L’enfant a aussi besoin de temps, de soutien afin de pouvoir faire un travail indispensable de deuil, d’exprimer ce qu’il a vécu, avant toute nouvelle projection dans l’avenir.

Les Philippines ont ratifié depuis longtemps la convention de La Haye du 29 mai 1993 sur la protection des enfants et la coopération en matière d’adoption internationale. Leur Autorité centrale saura rechercher en temps voulu les solutions les meilleures pour les enfants qui seraient vraiment en situation de délaissement.

Pour rappel, suite au tsunami qui a déferlé sur l’Asie du sud-est en décembre 2004, des pays comme le Sri Lanka ou la Thaïlande ont suspendu les adoptions pendant plus d’un an, mettant tout en œuvre pour favoriser la réunification des familles dispersées par les effets de la catastrophe. Très peu d’enfants ont été déclarés adoptables car n’ayant vraiment personne pour les prendre en charge.
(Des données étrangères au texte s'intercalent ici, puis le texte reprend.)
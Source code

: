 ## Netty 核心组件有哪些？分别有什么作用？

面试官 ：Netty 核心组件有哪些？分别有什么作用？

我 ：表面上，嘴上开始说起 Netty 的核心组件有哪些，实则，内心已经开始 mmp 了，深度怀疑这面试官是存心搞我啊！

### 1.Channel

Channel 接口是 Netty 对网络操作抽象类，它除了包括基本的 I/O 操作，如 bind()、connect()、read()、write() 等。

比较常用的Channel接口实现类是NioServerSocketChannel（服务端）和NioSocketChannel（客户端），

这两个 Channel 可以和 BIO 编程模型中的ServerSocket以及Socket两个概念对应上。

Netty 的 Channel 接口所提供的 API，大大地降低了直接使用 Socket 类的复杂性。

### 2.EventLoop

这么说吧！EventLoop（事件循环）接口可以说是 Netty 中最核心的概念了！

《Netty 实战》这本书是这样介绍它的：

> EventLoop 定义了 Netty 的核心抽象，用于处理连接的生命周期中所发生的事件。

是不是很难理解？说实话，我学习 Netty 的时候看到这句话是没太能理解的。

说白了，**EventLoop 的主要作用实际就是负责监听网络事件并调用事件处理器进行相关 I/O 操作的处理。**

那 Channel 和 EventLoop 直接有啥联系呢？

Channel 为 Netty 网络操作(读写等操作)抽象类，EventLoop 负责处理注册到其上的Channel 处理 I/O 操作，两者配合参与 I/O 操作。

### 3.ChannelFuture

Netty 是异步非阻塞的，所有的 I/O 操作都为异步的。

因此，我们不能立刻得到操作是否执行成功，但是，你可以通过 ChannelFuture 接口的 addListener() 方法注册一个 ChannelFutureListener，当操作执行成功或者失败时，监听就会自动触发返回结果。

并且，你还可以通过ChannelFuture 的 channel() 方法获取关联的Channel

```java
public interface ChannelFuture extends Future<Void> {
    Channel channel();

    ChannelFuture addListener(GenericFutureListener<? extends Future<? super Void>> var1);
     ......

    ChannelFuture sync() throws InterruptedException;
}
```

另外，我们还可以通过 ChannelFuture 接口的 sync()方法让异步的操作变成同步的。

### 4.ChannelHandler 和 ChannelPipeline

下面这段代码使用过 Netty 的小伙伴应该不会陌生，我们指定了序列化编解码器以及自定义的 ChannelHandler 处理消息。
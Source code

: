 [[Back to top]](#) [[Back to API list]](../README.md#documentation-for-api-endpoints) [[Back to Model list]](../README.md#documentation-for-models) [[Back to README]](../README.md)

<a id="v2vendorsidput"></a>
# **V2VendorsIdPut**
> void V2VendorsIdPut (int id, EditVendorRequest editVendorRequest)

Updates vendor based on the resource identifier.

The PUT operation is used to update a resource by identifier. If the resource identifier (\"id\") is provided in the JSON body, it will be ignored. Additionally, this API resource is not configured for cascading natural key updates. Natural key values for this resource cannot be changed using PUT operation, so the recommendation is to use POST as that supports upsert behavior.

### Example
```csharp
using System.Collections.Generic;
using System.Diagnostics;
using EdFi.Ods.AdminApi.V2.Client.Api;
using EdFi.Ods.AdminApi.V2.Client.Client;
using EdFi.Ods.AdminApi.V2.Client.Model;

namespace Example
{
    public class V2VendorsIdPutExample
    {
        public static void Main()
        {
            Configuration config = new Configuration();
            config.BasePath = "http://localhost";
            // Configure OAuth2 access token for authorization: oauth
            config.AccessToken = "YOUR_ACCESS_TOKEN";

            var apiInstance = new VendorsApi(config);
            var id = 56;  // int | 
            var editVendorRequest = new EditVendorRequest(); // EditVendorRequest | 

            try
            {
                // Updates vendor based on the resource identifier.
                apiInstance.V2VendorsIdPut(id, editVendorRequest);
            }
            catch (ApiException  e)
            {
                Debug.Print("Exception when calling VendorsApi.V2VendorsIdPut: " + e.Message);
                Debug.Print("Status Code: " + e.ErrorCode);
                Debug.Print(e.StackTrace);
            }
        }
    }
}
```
Les adoptions ont également été suspendues en Haïti après le séisme de janvier 2010 : les enfants évacués dans les mois qui ont suivi avaient été déclarés adoptables avant le séisme et déjà apparentés avec des familles à l’étranger.

Pour certains ici en France, ces événements vont plus particulièrement faire écho. Outre la communauté philippine, ce sont près de 400 enfants nés aux Philippines qui ont été adoptés par des familles vivant en France ces 30 dernières années: les plus grands ont la trentaine, les plus jeunes moins de dix ans. Des jeunes adultes, des adolescents, des enfants, leurs parents et frères et sœurs, sont meurtris par les images de la catastrophe qui s’abat sur le pays de naissance des uns qui est devenu un pays de cœur pour toute la famille. Nous souhaitons leur faire part de toute notre sympathie, nous partageons leur désarroi. Nous savons combien cela peut être douloureux pour des enfants vivant ici de penser à ceux qu’ils ont laissés là-bas et de s’interroger sur ce qui a pu leur advenir: parents, frères ou sœurs, oncles ou tantes, grands-parents, familles d’accueil, nourrices, ou camarades d’institution.

Nous pensons aussi aux quelques familles qui pourraient être en procédure d’adoption aux Philippines (où 16 enfants ont été adoptés en 2012), qui avait fixé un moratoire pour limiter le nombre de dossiers: outre les opérateurs par lesquelles elles menaient leurs procédures, elles peuvent trouver du soutien auprès de leur association départementale EFA ou appeler sur la ligne d’écoute EFA: 0810 00 21 01.

Et nous pensons aussi aux enfants arrivés d’Haïti en 2010, à d’autres enfants ayant traversé d’immenses difficultés, chez qui les images qui tournent en boucle peuvent réactiver des souvenirs douloureux et réveiller des blessures.